A round-up of parliamentary business during the week beginning 3 March:
The National Audit Office has published a report on the help to buy equity loan scheme. Commenting on the report the head of the NAO Amyas Morse said, ““The Help to Buy equity loan scheme is improving access to mortgage finance and for the most part is running smoothly. But the scheme’s costs, which come in large part from tying up £3.7 billion long-term in the housing market, will be substantial.If the Help to Buy equity loan scheme is to protect public value, the Department and the Agency need to quantify the scheme’s impact on construction and homebuyers, and manage as far as possible the risks to taxpayers’ money which is now exposed to the housing market.”
The chair of the Commons public accounts committee Margaret Hodge expressed her “shock” that the DCLG is investing up to £3.7 billion without a clear understand of how Help to buy will impact the property market. This issue will be raised when the department appear before the committee on 2 April.
During yet another debate on flooding, the minister Dan Rogerson was asked if he would confirm speculation that the prime minister had asked for band H and other exclusions be brought into a review of the Flood Re insurance scheme. Unfortunately, Mr Rogerson did not address this question in his response to the debate.
The CLG committee’s report on private rented sector and subsequent government response was the subject of a debate introduced by the committee chair Clive Betts. Mr Betts saw the recent growth in the sector as something that was likely to continue in the longer term. He suggested that Britain should emulate the German model, where there is more of an equilibrium between supply and demand. Housing minister Kris Hopkins recognised that there are challenges that the government needs to address. And he highlighted that government wanted to introduce a redress scheme, a tenants charter and a model tenancy, as well as crack down on rogue landlords.
The Consumer Rights Bill committee discussed clauses within the Bill relating to terms which must be regarded as unfair. In particular, amendments were tabled by the Opposition which would prevent mortgage lenders altering the interest rate within a contracted period without a valid reason, or where the borrower cannot get out of the contract without being disadvantaged. These amendments are in specific response to the Bank of Ireland decision last year to increase the rate on its existing tracker mortgages. Responding BIS minister Jenny Willott said, “the government are determined that lenders should treat borrowers fairly. That is a cast-iron position…However, as I am sure we all appreciate, decisions concerning the pricing and availability of mortgages, including the level of interest charged, remain commercial decisions for lenders. As long as lenders meet the rules set out by the FCA, the government doe not seek to intervene in those decisions.” The relevant amendments were subsequently withdrawn.
During a session of the Commons Deregulation Bill committee, MPs discussed a probing amendment on the qualifying period for the right to buy scheme.
In its report on green finance, the Commons environmental audit committee concluded that the government need to do more to accelerate the progress of increasing the flow of green finance and monitor its impact. The committee noted that responsibility is divided between different government departments, and suggested that working to a single strategy would create greater certainty and more favourable outlook for investors.
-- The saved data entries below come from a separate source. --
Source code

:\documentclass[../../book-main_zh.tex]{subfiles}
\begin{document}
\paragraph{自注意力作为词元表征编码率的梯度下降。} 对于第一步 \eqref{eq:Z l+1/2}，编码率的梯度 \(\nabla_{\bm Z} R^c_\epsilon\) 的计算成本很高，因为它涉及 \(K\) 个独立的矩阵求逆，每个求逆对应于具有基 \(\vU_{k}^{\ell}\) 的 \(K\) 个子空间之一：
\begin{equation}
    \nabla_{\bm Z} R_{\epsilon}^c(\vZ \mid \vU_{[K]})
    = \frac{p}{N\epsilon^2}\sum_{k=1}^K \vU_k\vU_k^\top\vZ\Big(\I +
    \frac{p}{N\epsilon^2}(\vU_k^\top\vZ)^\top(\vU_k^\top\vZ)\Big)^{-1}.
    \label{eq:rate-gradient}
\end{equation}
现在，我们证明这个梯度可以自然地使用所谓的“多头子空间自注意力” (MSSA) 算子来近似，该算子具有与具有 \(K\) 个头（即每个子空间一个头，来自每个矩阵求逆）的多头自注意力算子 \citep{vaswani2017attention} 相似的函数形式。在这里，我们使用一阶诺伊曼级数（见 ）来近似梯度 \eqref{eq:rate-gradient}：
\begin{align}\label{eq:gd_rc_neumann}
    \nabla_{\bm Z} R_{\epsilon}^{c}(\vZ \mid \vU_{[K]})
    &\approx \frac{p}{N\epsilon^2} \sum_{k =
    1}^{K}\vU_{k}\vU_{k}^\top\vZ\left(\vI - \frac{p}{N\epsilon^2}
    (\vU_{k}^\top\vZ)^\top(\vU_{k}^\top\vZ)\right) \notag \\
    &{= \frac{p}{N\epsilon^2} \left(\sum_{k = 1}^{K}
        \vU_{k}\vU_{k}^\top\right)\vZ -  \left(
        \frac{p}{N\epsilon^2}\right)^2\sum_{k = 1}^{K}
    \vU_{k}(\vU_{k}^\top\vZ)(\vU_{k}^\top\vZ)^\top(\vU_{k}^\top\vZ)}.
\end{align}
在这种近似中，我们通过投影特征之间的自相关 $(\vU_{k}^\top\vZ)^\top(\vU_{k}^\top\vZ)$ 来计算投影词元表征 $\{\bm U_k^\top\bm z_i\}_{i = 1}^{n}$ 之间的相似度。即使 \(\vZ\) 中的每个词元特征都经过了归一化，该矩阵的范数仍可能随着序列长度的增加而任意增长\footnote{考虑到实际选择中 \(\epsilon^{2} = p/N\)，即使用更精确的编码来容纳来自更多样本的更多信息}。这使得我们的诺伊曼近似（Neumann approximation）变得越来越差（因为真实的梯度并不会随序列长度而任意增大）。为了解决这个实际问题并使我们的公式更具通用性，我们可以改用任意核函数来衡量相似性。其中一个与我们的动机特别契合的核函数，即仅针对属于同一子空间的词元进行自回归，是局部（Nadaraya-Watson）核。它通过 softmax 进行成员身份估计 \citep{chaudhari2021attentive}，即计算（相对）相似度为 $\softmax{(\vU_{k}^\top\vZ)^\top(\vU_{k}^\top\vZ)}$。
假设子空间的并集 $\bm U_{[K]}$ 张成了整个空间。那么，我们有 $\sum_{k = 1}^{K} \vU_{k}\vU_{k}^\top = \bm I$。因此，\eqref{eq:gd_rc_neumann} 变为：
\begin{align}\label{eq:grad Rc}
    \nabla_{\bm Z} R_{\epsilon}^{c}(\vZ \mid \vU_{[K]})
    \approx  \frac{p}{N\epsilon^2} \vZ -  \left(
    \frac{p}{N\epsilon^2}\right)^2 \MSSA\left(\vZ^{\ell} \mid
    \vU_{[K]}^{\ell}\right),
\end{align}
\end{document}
The House of Commons Library has published an informative briefing paper on the mortgage market review for members of Parliament. The paper included many references to the CML and its views during the course of the MMR, and includes our most recent News & Views article (pretty much in full) highlighting the practical implications for consumers, once the new rules are implemented in April.
And finally, we found out this week that the State opening of Parliament and Queen’s speech will take place on 3 June.